La musique concrète naît en 1948, lorsque l'ingénieur du son Pierre Schaeffer (1910-1995) fonde le Studio d'essai de la Radio-Télévision française (R.T.F). Mais plusieurs expériences ont déjà été réalisées à partir d'appareils électriques de production du son et de moyens de reproduction comme le disque. C'est d'ailleurs un incident technique, le bouclage d'un son sur lui-même, qui est à l'origine de la musique concrète : à l'écoute de ce fragment répété et isolé, Pierre Schaeffer prit conscience qu'il était en possession d'un véritable « objet sonore », susceptible d'être analysé, disséqué, transformé. Le terme de musique concrète est à comprendre en opposition à la musique abstraite, apanage des compositeurs de musique instrumentale. Cette opposition est présente dans le schéma compositionnel, qui est désormais inversé : le son est le point de départ et non plus le point d'arrivée. Pierre Schaeffer définit ainsi en 1948 la musique concrète comme un « collage et un assemblage sur bande magnétique de sons pré-enregistrés à partir de matériaux sonores variés et concrets » : on comprend que le concept repose sur l'enregistrement d'un matériel sonore qui peut être du bruit ou du son instrumental.

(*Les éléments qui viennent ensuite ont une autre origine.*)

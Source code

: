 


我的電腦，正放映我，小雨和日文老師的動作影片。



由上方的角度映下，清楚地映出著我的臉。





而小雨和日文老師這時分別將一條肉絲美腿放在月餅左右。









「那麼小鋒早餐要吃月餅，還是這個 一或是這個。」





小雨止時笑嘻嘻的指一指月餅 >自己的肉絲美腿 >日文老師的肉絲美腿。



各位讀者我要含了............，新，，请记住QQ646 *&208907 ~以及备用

Dans une conférence donnée à Genève en 1952, Schaeffer invite « les compositeurs et les auditeurs à remettre en cause l'opposition primaire entre son et bruit en découvrant la musicalité potentielle de sons considérés comme bruits aussi bien qu'en repérant, dans le son prétendu pur, le bruitage implicite ». Et d'ajouter : « On fera bien de se souvenir qu'il ne s'agit pas d'imperfections regrettables : ces prétendues impuretés font partie même du donné musical. » On voit par là sa préoccupation constante d'ouvrir tout le monde sonore à la musique.

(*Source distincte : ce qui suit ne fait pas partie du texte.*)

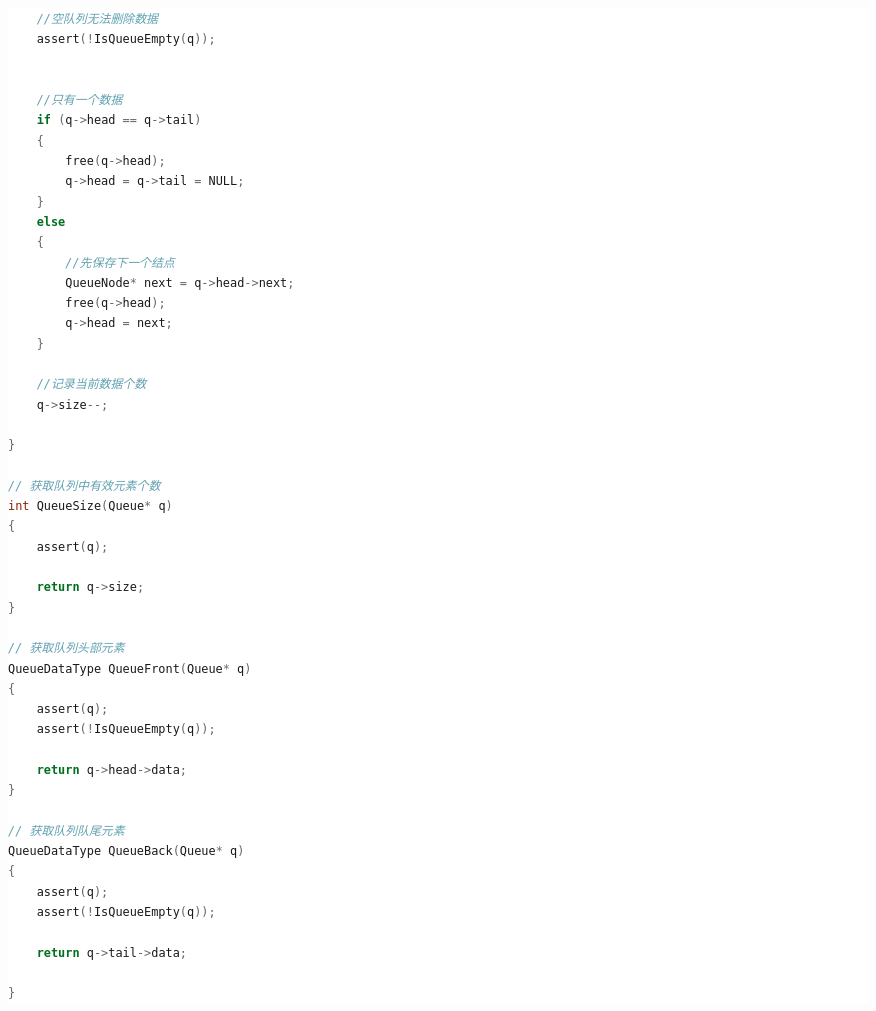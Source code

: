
 ```C
    //空队列无法删除数据
    assert(!IsQueueEmpty(q));


    //只有一个数据
    if (q->head == q->tail)
    {
        free(q->head);
        q->head = q->tail = NULL;
    }
    else
    {
        //先保存下一个结点
        QueueNode* next = q->head->next;
        free(q->head);
        q->head = next;
    }

    //记录当前数据个数
    q->size--;

}

// 获取队列中有效元素个数
int QueueSize(Queue* q)
{
    assert(q);

    return q->size;
}

// 获取队列头部元素
QueueDataType QueueFront(Queue* q)
{
    assert(q);
    assert(!IsQueueEmpty(q));

    return q->head->data;
}

// 获取队列队尾元素
QueueDataType QueueBack(Queue* q)
{
    assert(q);
    assert(!IsQueueEmpty(q));

    return q->tail->data;

}

```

Après les « balbutiements » de 1948 (Étude au piano, Étude aux chemins de fer, Étude aux tourniquets, Étude pathétique, Étude violette), Schaeffer s'évertue à enrichir ces objets sonores bruts en les métamorphosant. Il fait subir aux sons diverses transformations en agissant sur plusieurs paramètres : il modifie le temps musical en changeant la vitesse ou le sens du déroulement de la bande, ce qui lui permet d'obtenir des ralentis, des accélérés ; il peut agir sur la hauteur en créant des micro-intervalles grâce à de légères accélérations ou diminutions de la vitesse de déroulement de la bande et il découvre également la possibilité de transformer le timbre par l'utilisation de filtres et par le mixage des sons.

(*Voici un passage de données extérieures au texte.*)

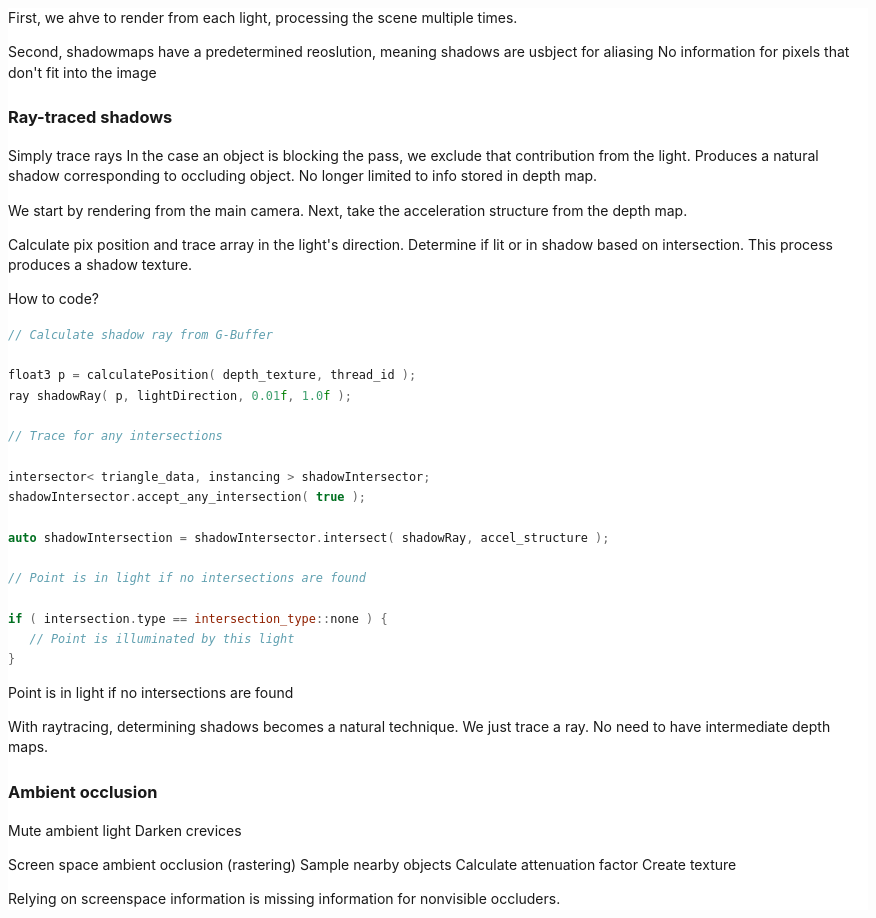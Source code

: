 First, we ahve to render from each light, processing the scene multiple times.

Second, shadowmaps have a predetermined reoslution, meaning shadows are usbject for aliasing
No information for pixels that don't fit into the image

### Ray-traced shadows

Simply trace rays
In the case an object is blocking the pass, we exclude that contribution from the light.  Produces a natural shadow corresponding to occluding object.
No longer limited to info stored in depth map.

We start by rendering from the main camera.  Next, take the acceleration structure from the depth map.

Calculate pix position and trace array in the light's direction.  Determine if lit or in shadow based on intersection.  This process produces a shadow texture.

How to code?

```cpp
// Calculate shadow ray from G-Buffer

float3 p = calculatePosition( depth_texture, thread_id );
ray shadowRay( p, lightDirection, 0.01f, 1.0f );

// Trace for any intersections

intersector< triangle_data, instancing > shadowIntersector;
shadowIntersector.accept_any_intersection( true );

auto shadowIntersection = shadowIntersector.intersect( shadowRay, accel_structure );

// Point is in light if no intersections are found

if ( intersection.type == intersection_type::none ) {
   // Point is illuminated by this light
}
```

Point is in light if no intersections are found

With raytracing, determining shadows becomes a natural technique.  We just trace a ray.  No need to have intermediate depth maps.

### Ambient occlusion
Mute ambient light
Darken crevices

Screen space ambient occlusion (rastering)
Sample nearby objects
Calculate attenuation factor
Create texture

Relying on screenspace information is missing information for nonvisible occluders.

La découverte de la transformation sonore marqua une étape décisive. Elle donna naissance en 1950 à la Symphonie pour un homme seul, œuvre co-écrite par Pierre Schaeffer et son jeune collaborateur Pierre Henry. Même si cette œuvre fut réalisée avec des moyens techniques assez rudimentaires, cette suite de séquences produites à partir d'objets sonores variés mais toujours considérés pour eux-mêmes garde aujourd'hui encore sa magie initiale. Et toute son originalité réside dans le fait que la musique ne dépend plus du monde restreint de l'instrumentation traditionnelle, même si l'on peut remarquer la présence d'un piano préparé. Lors de la création de cette œuvre, Pierre Schaeffer déclara qu'« un homme seul possède bien plus que les douze notes de la voix solfiée. Il crie, il marche, il siffle, il frappe du poing, il rit, il gémit. Son cœur bat, son souffle s'accélère, il prononce des mots, lance des appels et d'autres appels lui répondent. Rien ne fait plus écho à un cri solitaire que la clameur des foules ».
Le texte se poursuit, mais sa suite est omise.